Dernière en date à en faire les frais : Celeste Barber. La comédienne australienne aux 7,4 millions d'abonné·e·s fait le bonheur de sa communauté depuis quelques années maintenant, en parodiant des photos de mannequins qu'elle adapte à la vie quotidienne. Des montages hilarants, des vidéos mordantes, que les modèles elles-mêmes aiment à commenter.

Vendredi 16 octobre, elle a frappé une nouvelle fois en posant uniquement vêtue d'un string beige et d'une veste assortie, assise sur un tabouret, la tête en arrière et la main sur sa poitrine. Ce jour-là, elle imitait la top Candice Swanepoel, et légendait : "Quand tu viens de t'asseoir et que tes gosses te demandent à boire".

"Revoyez vos normes de beauté culpabilisantes"

Une publication que beaucoup ont souhaité partager, jusqu'à ce qu'ils·elles se rendent compte que la manipulation était impossible - et pas à cause des paramètres de la créatrice de la page. Certain·e·s recevant même une notification de la part d'Instagram qui justifie sa censure en précisant que l'image "ne respectait pas les conditions d'utilisation de l'application en matière de nudité", rapporte le HuffPost. La photo originale, postée sur le compte de Candice Swanepoel, ne reçoit pas le même traitement. Pourtant, les deux sont à égalité en termes de nudité - à la seule différence que Celeste porte un sous-vêtement.

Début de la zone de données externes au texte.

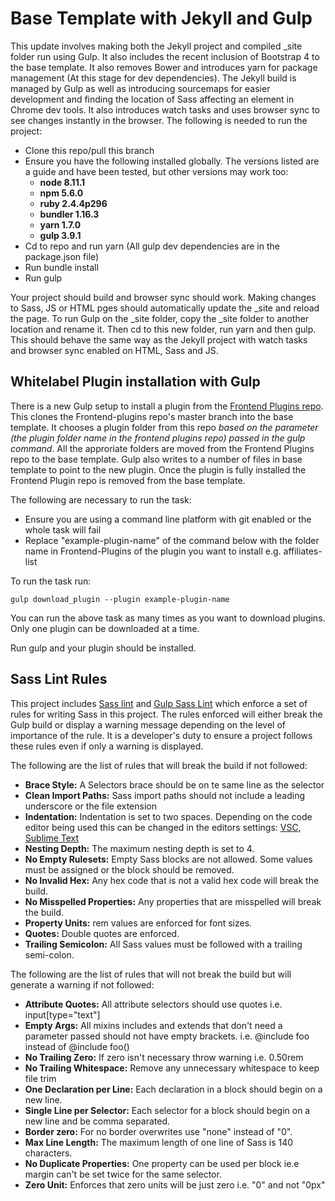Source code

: # Base Template with Jekyll and Gulp

This update involves making both the Jekyll project and compiled _site folder run using Gulp. It also includes the recent inclusion of Bootstrap 4 to the base template. It also removes Bower and introduces yarn for package management (At this stage for dev dependencies). The Jekyll build is managed by Gulp as well as introducing sourcemaps for easier development and finding the location of Sass affecting an element in Chrome dev tools. It also introduces watch tasks and uses browser sync to see changes instantly in the browser. The following is needed to run the project:

* Clone this repo/pull this branch
* Ensure you have the following installed globally. The versions listed are a guide and have been tested, but other versions may work too: 
  * __node 8.11.1__
  * __npm 5.6.0__ 
  * __ruby 2.4.4p296__
  * __bundler 1.16.3__ 
  * __yarn 1.7.0__
  * __gulp 3.9.1__
* Cd to repo and run yarn (All gulp dev dependencies are in the package.json file)
* Run bundle install
* Run gulp

Your project should build and browser sync should work. Making changes to Sass, JS or HTML pges should automatically update the _site and reload the page. To run Gulp on the _site folder, copy the _site folder to another location and rename it. Then cd to this new folder, run yarn and then gulp. This should behave the same way as the Jekyll project with watch tasks and browser sync enabled on HTML, Sass and JS.

## Whitelabel Plugin installation with Gulp

There is a new Gulp setup to install a plugin from the [Frontend Plugins repo](https://github.com/Arekibo/Frontend-Plugins). This clones the Frontend-plugins repo's master branch into the base template. It chooses a plugin folder from this repo *based on the parameter (the plugin folder name in the frontend plugins repo) passed in the gulp command*. All the approriate folders are moved from the Frontend Plugins repo to the base template. Gulp also writes to a number of files in base template to point to the new plugin. Once the plugin is fully installed the Frontend Plugin repo is removed from the base template. 

The following are necessary to run the task:

* Ensure you are using a command line platform with git enabled or the whole task will fail
* Replace "example-plugin-name" of the command below with the folder name in Frontend-Plugins of the plugin you want to install e.g. affiliates-list

To run the task run: 
```
gulp download_plugin --plugin example-plugin-name
```

You can run the above task as many times as you want to download plugins. Only one plugin can be downloaded at a time.

Run gulp and your plugin should be installed.

## Sass Lint Rules

This project includes [Sass lint](https://github.com/sasstools/sass-lint) and [Gulp Sass Lint](https://www.npmjs.com/package/gulp-sass-lint) which enforce a set of rules for writing Sass in this project. The rules enforced will either break the Gulp build or display a warning message depending on the level of importance of the rule. It is a developer's duty to ensure a project follows these rules even if only a warning is displayed.

The following are the list of rules that will break the build if not followed:

* **Brace Style:** A Selectors brace should be on te same line as the selector
* **Clean Import Paths:** Sass import paths should not include a leading underscore or the file extension
* **Indentation:** Indentation is set to two spaces. Depending on the code editor being used this can be changed in the editors settings: [VSC](https://stackoverflow.com/questions/29972396/how-to-set-tab-space-style), [Sublime Text](https://stackoverflow.com/questions/9474090/how-do-i-force-sublime-text-to-indent-two-spaces-per-tab)
* **Nesting Depth:** The maximum nesting depth is set to 4.
* **No Empty Rulesets:** Empty Sass blocks are not allowed. Some values must be assigned or the block should be removed.
* **No Invalid Hex:** Any hex code that is not a valid hex code will break the build.
* **No Misspelled Properties:** Any properties that are misspelled will break the build.
* **Property Units:** rem values are enforced for font sizes.
* **Quotes:** Double quotes are enforced.
* **Trailing Semicolon:** All Sass values must be followed with a trailing semi-colon.

The following are the list of rules that will not break the build but will generate a warning if not followed:

* **Attribute Quotes:** All attribute selectors should use quotes i.e. input[type="text"]
* **Empty Args:** All mixins includes and extends that don't need a parameter passed should not have empty brackets. i.e. @include foo instead of @include foo()
* **No Trailing Zero:** If zero isn't necessary throw warning i.e. 0.50rem
* **No Trailing Whitespace:** Remove any unnecessary whitespace to keep file trim
* **One Declaration per Line:** Each declaration in a block should begin on a new line.
* **Single Line per Selector:** Each selector for a block should begin on a new line and be comma separated.
* **Border zero:** For no border overwrites use "none" instead of "0".
* **Max Line Length:** The maximum length of one line of Sass is 140 characters.
* **No Duplicate Properties:** One property can be used per block ie.e margin can't be set twice for the same selector.
* **Zero Unit:** Enforces that zero units will be just zero i.e. "0" and not "0px"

Quand elle découvre l'injustice, la comédienne s'indigne. "Revoyez vos normes de beauté culpabilisantes, les gars", lance-t-elle dans une story à l'adresse du réseau social. "On est en 2020, faut se ressaisir." D'après les dires d'un responsable interrogé par un média australien, Instagram serait justement en train de pencher sur une façon de régler le fléau, en actualisant "très prochainement (sa) politique en matière de nudité, afin de permettre à toutes les morphologies d'être traitées équitablement". Aujourd'hui, il est d'ailleurs possible de partager le montage.

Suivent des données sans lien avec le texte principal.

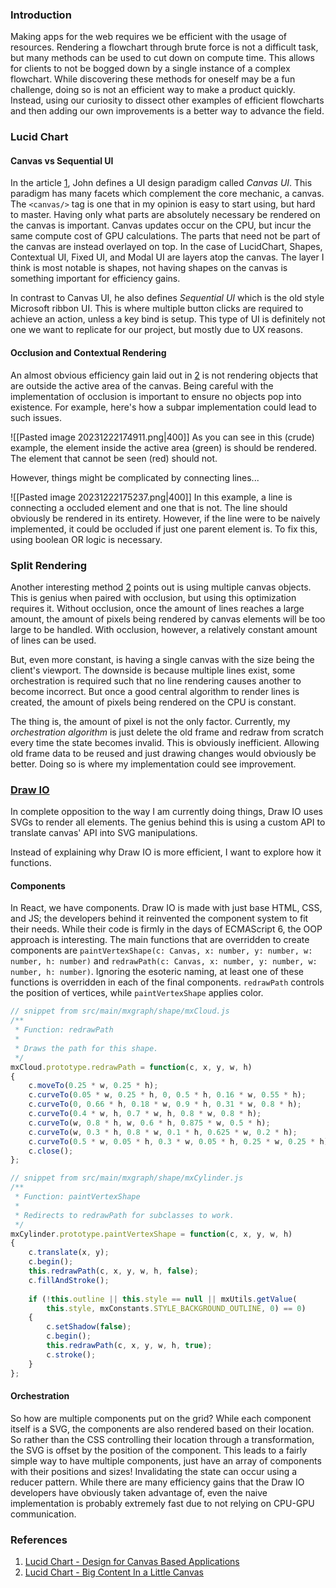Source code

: ### Introduction
Making apps for the web requires we be efficient with the usage of resources. Rendering a flowchart through brute force is not a difficult task, but many methods can be used to cut down on compute time. This allows for clients to not be bogged down by a single instance of a complex flowchart. While discovering these methods for oneself may be a fun challenge, doing so is not an efficient way to make a product quickly. Instead, using our curiosity to dissect other examples of efficient flowcharts and then adding our own improvements is a better way to advance the field.

### Lucid Chart
#### Canvas vs Sequential UI
In the article [1](https://www.lucidchart.com/techblog/2023/08/25/design-for-canvas-based-applications/), John defines a UI design paradigm called *Canvas UI*. This paradigm has many facets which complement the core mechanic, a canvas. The `<canvas/>` tag is one that in my opinion is easy to start using, but hard to master. Having only what parts are absolutely necessary be rendered on the canvas is important. Canvas updates occur on the CPU, but incur the same compute cost of GPU calculations. The parts that need not be part of the canvas are instead overlayed on top. In the case of LucidChart, Shapes, Contextual UI, Fixed UI, and Modal UI are layers atop the canvas. The layer I think is most notable is shapes, not having shapes on the canvas is something important for efficiency gains.

In contrast to Canvas UI, he also defines *Sequential UI* which is the old style Microsoft ribbon UI. This is where multiple button clicks are required to achieve an action, unless a key bind is setup. This type of UI is definitely not one we want to replicate for our project, but mostly due to UX reasons.

#### Occlusion and Contextual Rendering
An almost obvious efficiency gain laid out in [2](https://www.lucidchart.com/techblog/2015/05/19/big-content-in-a-little-canvas/) is not rendering objects that are outside the active area of the canvas. Being careful with the implementation of occlusion is important to ensure no objects pop into existence. For example, here's how a subpar implementation could lead to such issues.

![[Pasted image 20231222174911.png|400]]
As you can see in this (crude) example, the element inside the active area (green) is should be rendered. The element that cannot be seen (red) should not.

However, things might be complicated by connecting lines...

![[Pasted image 20231222175237.png|400]]
In this example, a line is connecting a occluded element and one that is not. The line should obviously be rendered in its entirety. However, if the line were to be naively implemented, it could be occluded if just one parent element is. To fix this, using boolean OR logic is necessary.

### Split Rendering
Another interesting method [2](https://www.lucidchart.com/techblog/2015/05/19/big-content-in-a-little-canvas/) points out is using multiple canvas objects. This is genius when paired with occlusion, but using this optimization requires it. Without occlusion, once the amount of lines reaches a large amount, the amount of pixels being rendered by canvas elements will be too large to be handled. With occlusion, however, a relatively constant amount of lines can be used.

But, even more constant, is having a single canvas with the size being the client's viewport. The downside is because multiple lines exist, some orchestration is required such that no line rendering causes another to become incorrect. But once a good central algorithm to render lines is created, the amount of pixels being rendered on the CPU is constant.

The thing is, the amount of pixel is not the only factor. Currently, my *orchestration algorithm* is just delete the old frame and redraw from scratch every time the state becomes invalid. This is obviously inefficient. Allowing old frame data to be reused and just drawing changes would obviously be better. Doing so is where my implementation could see improvement.

### [Draw IO](https://app.diagrams.net)
In complete opposition to the way I am currently doing things, Draw IO uses SVGs to render all elements. The genius behind this is using a custom API to translate canvas' API into SVG manipulations.

Instead of explaining why Draw IO is more efficient, I want to explore how it functions.

#### Components
In React, we have components. Draw IO is made with just base HTML, CSS, and JS; the developers behind it reinvented the component system to fit their needs. While their code is firmly in the days of ECMAScript 6, the OOP approach is interesting. The main functions that are overridden to create components are `paintVertexShape(c: Canvas, x: number, y: number, w: number, h: number)` and `redrawPath(c: Canvas, x: number, y: number, w: number, h: number)`. Ignoring the esoteric naming, at least one of these functions is overridden in each of the final components. `redrawPath` controls the position of vertices, while `paintVertexShape` applies color.

```javascript
// snippet from src/main/mxgraph/shape/mxCloud.js
/**
 * Function: redrawPath
 *
 * Draws the path for this shape.
 */
mxCloud.prototype.redrawPath = function(c, x, y, w, h)
{
	c.moveTo(0.25 * w, 0.25 * h);
	c.curveTo(0.05 * w, 0.25 * h, 0, 0.5 * h, 0.16 * w, 0.55 * h);
	c.curveTo(0, 0.66 * h, 0.18 * w, 0.9 * h, 0.31 * w, 0.8 * h);
	c.curveTo(0.4 * w, h, 0.7 * w, h, 0.8 * w, 0.8 * h);
	c.curveTo(w, 0.8 * h, w, 0.6 * h, 0.875 * w, 0.5 * h);
	c.curveTo(w, 0.3 * h, 0.8 * w, 0.1 * h, 0.625 * w, 0.2 * h);
	c.curveTo(0.5 * w, 0.05 * h, 0.3 * w, 0.05 * h, 0.25 * w, 0.25 * h);
	c.close();
};
```

```javascript
// snippet from src/main/mxgraph/shape/mxCylinder.js
/**
 * Function: paintVertexShape
 * 
 * Redirects to redrawPath for subclasses to work.
 */
mxCylinder.prototype.paintVertexShape = function(c, x, y, w, h)
{
	c.translate(x, y);
	c.begin();
	this.redrawPath(c, x, y, w, h, false);
	c.fillAndStroke();
	
	if (!this.outline || this.style == null || mxUtils.getValue(
		this.style, mxConstants.STYLE_BACKGROUND_OUTLINE, 0) == 0)
	{
		c.setShadow(false);
		c.begin();
		this.redrawPath(c, x, y, w, h, true);
		c.stroke();
	}
};
```

#### Orchestration
So how are multiple components put on the grid? While each component itself is a SVG, the components are also rendered based on their location. So rather than the CSS controlling their location through a transformation, the SVG is offset by the position of the component. This leads to a fairly simple way to have multiple components, just have an array of components with their positions and sizes! Invalidating the state can occur using a reducer pattern. While there are many efficiency gains that the Draw IO developers have obviously taken advantage of, even the naive implementation is probably extremely fast due to not relying on CPU-GPU communication. 
### References
1. [Lucid Chart - Design for Canvas Based Applications](https://www.lucidchart.com/techblog/2023/08/25/design-for-canvas-based-applications/)
2. [Lucid Chart - Big Content In a Little Canvas](https://www.lucidchart.com/techblog/2015/05/19/big-content-in-a-little-canvas/)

Dans une interview pour le magazine Fast Company repérée par Numérama, une équipe de modération en révélait davantage sur la façon dont était déterminé si un contenu est à "caractère sexuel". Et cela passerait par l'intelligence artificielle. "On peut dire que le machine learning identifie un 'pourcentage' de peau, bien que la réalité soit un peu plus nuancée et compliquée". Comprendre que la censure s'applique davantage aux femmes grosses pour la simple raison qu'elles ont plus de peau que les femmes minces. Seulement ce biais était déjà dénoncé depuis 2018, rappelle le média français, et ses conséquences se font encore terriblement ressentir aujourd'hui.

Celeste Barber ne s'est pas laissé démonter pour autant. Le 18 octobre, elle a publié un nouveau montage où elle apparaît nue et juxtaposée à un portrait de Bella Hadid. Cette fois, l'Australienne commente : "Oh salut, je suis juste là pour vérifier vos doubles standards". Pour l'instant, pas de censure à déplorer.